Each of the three metallic leads (8b, 8c, 8d) of the 3-pin connector are shaped as shown, so that the folded over portions (8b', 8c' 8d') of the leads represent the most distal extension of the control board subassembly (2). As is clear in figure 7, in the final assembly, the custom 3-pin connector (8) is located well inside the stem (3) and well inside the handle (1d), so that the folded over portions (8b', 8c' 8d') of the metallic leads (8b, 8c 8d) do not extend beyond the distal end (3f) of the stem, nor the distal end (1f) of the handle. Nevertheless, the folded over portions of the custom 3-pin connector are able to establish electrical contact with the lower PCB (16) which is located in the container subassembly (10) (see below). Also, the metallic leads (8b, 8c 8d) of the custom 3-pin connector are flexible, so that they may maintain physical contact with the lower PCB (16) without damaging either component.

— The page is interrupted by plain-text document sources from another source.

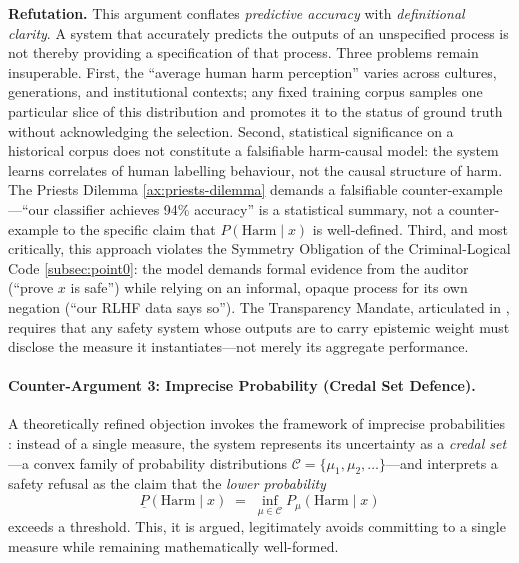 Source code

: \documentclass[11pt,a4paper]{article}
\theoremstyle{definition}
\theoremstyle{plain}
\theoremstyle{remark}
\begin{document}
\textbf{Refutation.}
This argument conflates \emph{predictive accuracy} with \emph{definitional clarity}.
A system that accurately predicts the outputs of an unspecified process is not thereby
providing a specification of that process.
Three problems remain insuperable.
First, the ``average human harm perception'' varies across cultures, generations, and
institutional contexts; any fixed training corpus samples one particular slice of this
distribution and promotes it to the status of ground truth without acknowledging the
selection.
Second, statistical significance on a historical corpus does not constitute a falsifiable
harm-causal model: the system learns correlates of human labelling behaviour, not the
causal structure of harm.  The Priests Dilemma \cref{ax:priests-dilemma} demands a falsifiable
counter-example---``our classifier achieves 94\% accuracy'' is a statistical summary,
not a counter-example to the specific claim that $P(\mathrm{Harm}\mid x)$ is well-defined.
Third, and most critically, this approach violates the Symmetry Obligation of the
Criminal-Logical Code \cref{subsec:point0}: the model demands formal evidence from the
auditor (``prove $x$ is safe'') while relying on an informal, opaque process for its own
negation (``our RLHF data says so'').
The Transparency Mandate, articulated in , requires that any
safety system whose outputs are to carry epistemic weight must disclose the measure
it instantiates---not merely its aggregate performance.

\paragraph{Counter-Argument 3: Imprecise Probability (Credal Set Defence).}
A theoretically refined objection invokes the framework of imprecise probabilities
\cite{walley1991}: instead of a single measure, the system represents its uncertainty
as a \emph{credal set}---a convex family of probability distributions
$\mathcal{C} = \{\mu_1, \mu_2, \ldots\}$---and interprets a safety refusal as the claim
that the \emph{lower probability}
\begin{equation}\label{eq:lower-prob}
  \underline{P}(\mathrm{Harm}\mid x)
  \;=\; \inf_{\mu \in \mathcal{C}} P_\mu(\mathrm{Harm}\mid x)
\end{equation}
exceeds a threshold.  This, it is argued, legitimately avoids committing to a single measure
while remaining mathematically well-formed.
\end{document}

The control board subassembly (2) may optionally comprises electric components that are not part of a heating circuit. These may offer a user other functionality or convenience. For example, electric circuits may be provided for a vibration system, a lighting system, a sound system, etc.
The handle subassembly (1) may generally be assembled in the following order. The upper PCB (6) is prepared with the desired electronic elements laid out thereon. A soldering plate (9) and custom 3-pin connector (8) are soldered to the upper PCB to form the control board subassembly (2). The control board subassembly is positioned into a stem (3) and locked in place via the cutout (6g) and clip (3g) design described above. A ring magnet (4) is disposed over the distal end (3f) of the stem (3) and retained there by suitable means, such as described above. The stem, with magnet and control board subassembly, is inserted into the first body section (1a), such that the linear rib (3t) of the stem is received into the linear slot (1t) of the first body section. The clip (5g) on the end of the battery lead (5) is then fastened to the electrical contact (6b) located on a side of the upper PCB (6), and the coiled portion (5a) of the battery lead is positioned inside the first body section. Next, the second body section (1b) is positioned on the first body section (1a) so that the linear and arcuate ribs (3s, 3r) of the stem (3) are received into linear and arcuate slots (1s, 1r) of the second body section. The second body section (1b) is joined on the first body portion (1a) by any suitable means, such as snap fitments, adhesive or welding. Preferably, the means of attachment is permanent, such as adhesive or welding. The LED reflector (1i) is inserted into the hole (1j) in the first body section (1a), and a battery (or batteries, 7) is inserted into the battery compartment (1g). The door (1c) is positioned to close the compartment. The handle subassembly is complete and represented in figure 26 (right side). It may be noted that the handle subassembly does not comprise a completed heating circuit, so that even if a battery (7) is positioned in the battery compartment (1g) and the on-off control (1h) is activated, no substantial heat will be produced. There is no complete heating circuit until the reusable handle subassembly (1) is joined to a disposable container subassembly (10) in the proscribed manner (see below). This is an advantage over previous heating applicators, such as those seen in US8,950,962 , US8,585,307 , and US8,262,302 , because in the present invention heat cannot be generated and power cannot be dissipated in the heating circuit when the disposable and reusable components are not fully assembled.

The Disposable Container Subassembly

The container subassembly (10) is detachably connected to the handle subassembly (1). A container subassembly according to the invention is shown in figure 14, and an exploded view is shown in figure 15. The container subassembly comprises a container (11), a hollow applicator head (13), a collar (14), a metal insert (15) and a printed circuit board (PCB), hereinafter known as the lower printed circuit board or lower PCB (16). A wiper (12) is optional, but preferred.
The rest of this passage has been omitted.